Today should be more upbeat. I’m meeting Dr. Andreas Nachama, the president of the Jewish community in Berlin, for lunch at Rimon Restaurant – kosher and specializing in Middle East cuisine. Dr. Nachama says the membership is now ll,000, mostly Russian immigrants. “They’re integrating into the community but still have to get to know the rules and regulations of life here explained to them.”. Dr. Nachama advocates that Jews should come to Germany and see for themselves ““how well we are treated. We are considered valued, respected neighbors.”

Just a few doors away is the New Synagogue, built in l866 (Oranienburger Strasse 28-30) and designed in the Moorish style of the Alhambra in Granada, Spain. Although there was damage during Kristallnacht l938, the synagogue suffered even more severely during the war. Important objects were placed in concrete in the ceiling and some architectural fragments and remnants were recovered. Only a small section of this building remains intact and is now a museum.

Outside, looking up at this mammoth edifice, there’s a dominant Star of David on the large dome, placed there in l99l. One the same street there’s a Jewish bookstore and a bagel café. The ad says, “forget everything you think when you hear the word exhibition’. Thinking that I’ll walk through this exhibit in half an hour, “The Story of Berlin” captures my attention for several hours. I’ve been on the seven levels of this extraordinary show in a bank-turned-museum. It’s a time tunnel and concentrates heavily on the Dark Chapters, the Cold War and The Undivided Sky. The show is on exhibit for the next three years (Kurfurstendamm 207-208. Open daily from l0AM to 8PM. Tel. 01805 99 20 10. Admission DM16).
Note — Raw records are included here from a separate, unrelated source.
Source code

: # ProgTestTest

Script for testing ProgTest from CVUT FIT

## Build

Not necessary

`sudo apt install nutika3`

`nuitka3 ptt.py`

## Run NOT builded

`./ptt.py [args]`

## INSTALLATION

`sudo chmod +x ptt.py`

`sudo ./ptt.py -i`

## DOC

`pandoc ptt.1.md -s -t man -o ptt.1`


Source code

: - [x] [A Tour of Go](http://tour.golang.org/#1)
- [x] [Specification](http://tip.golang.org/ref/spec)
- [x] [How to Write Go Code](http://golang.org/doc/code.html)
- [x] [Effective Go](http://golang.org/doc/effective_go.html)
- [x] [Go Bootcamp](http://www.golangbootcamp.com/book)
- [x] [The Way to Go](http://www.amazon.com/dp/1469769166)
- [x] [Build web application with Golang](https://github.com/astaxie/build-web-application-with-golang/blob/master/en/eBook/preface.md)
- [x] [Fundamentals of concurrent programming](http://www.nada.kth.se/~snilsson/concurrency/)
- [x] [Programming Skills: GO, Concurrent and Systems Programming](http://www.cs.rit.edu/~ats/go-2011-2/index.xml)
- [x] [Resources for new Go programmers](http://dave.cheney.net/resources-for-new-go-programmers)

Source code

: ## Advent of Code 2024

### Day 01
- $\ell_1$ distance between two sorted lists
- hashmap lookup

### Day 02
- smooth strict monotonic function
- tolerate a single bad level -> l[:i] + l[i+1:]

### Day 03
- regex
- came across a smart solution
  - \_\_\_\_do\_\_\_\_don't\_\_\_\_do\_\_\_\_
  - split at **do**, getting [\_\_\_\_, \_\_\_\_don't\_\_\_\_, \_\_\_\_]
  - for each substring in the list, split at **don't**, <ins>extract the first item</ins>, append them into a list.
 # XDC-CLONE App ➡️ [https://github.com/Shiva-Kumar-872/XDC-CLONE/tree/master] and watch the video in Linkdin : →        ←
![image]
On Bebeplatz, there’s a glass panel set in the middle of the Plaza. I look down into this “window” and suddenly, unexpectedly, see empty bookcases. This is where the books of Jewish writers, publishers and scientists were burned. The impact of this brilliantly conceived memorial by Micha Ullman, is haunting.

The climax of this visit is the Jewish Museum (Lindenstrasse 9-14, Tel 030 259 93 419). Designed by Polish born Daniel Libeskind, (who, coincidently, is married to Stephen Lewis’ sister) it’s shaped like a broken Star of David. Although the building was only recently opened, hundreds of thousands visitors have already been to see this incredible symbol destined to become the most talked about new structure in Berlin. “The purpose of the museum is both to depict and research the history of Jewish life in Berlin and throughout Germany “. I read this off a publicity pamphlet.

The only entrance is through the Berlin Museum, which takes the visitor into the Jewish Museum’s basement. The l0,000 square metres does have a ground level, two more storeys plus offices on the third floor. The flow is disorienting, causing a sense of confusion, which is what Libeskind wanted. A black slate floor speaks to that sense. The titled ceiling feels as though it’s coming down and the floor is rising. Windows are just slashes. In the Holocaust Tower, the outside traffic sounds are so close as though to say that the world was so near and watching and doing nothing. A shaft of light comes through a small opening of the 27 metre high room, which relates to the cattle cars transporting the Jews. In the E.T.A. Hoffman Garden, the angles and pillars between which only one person can walk make the visitor lose touch with others.

The Canadian Jewish poet Leonard Cohen’s words seem so apt. “Forget your perfect offering. There’s a crack in everything. That’s how the light gets in.”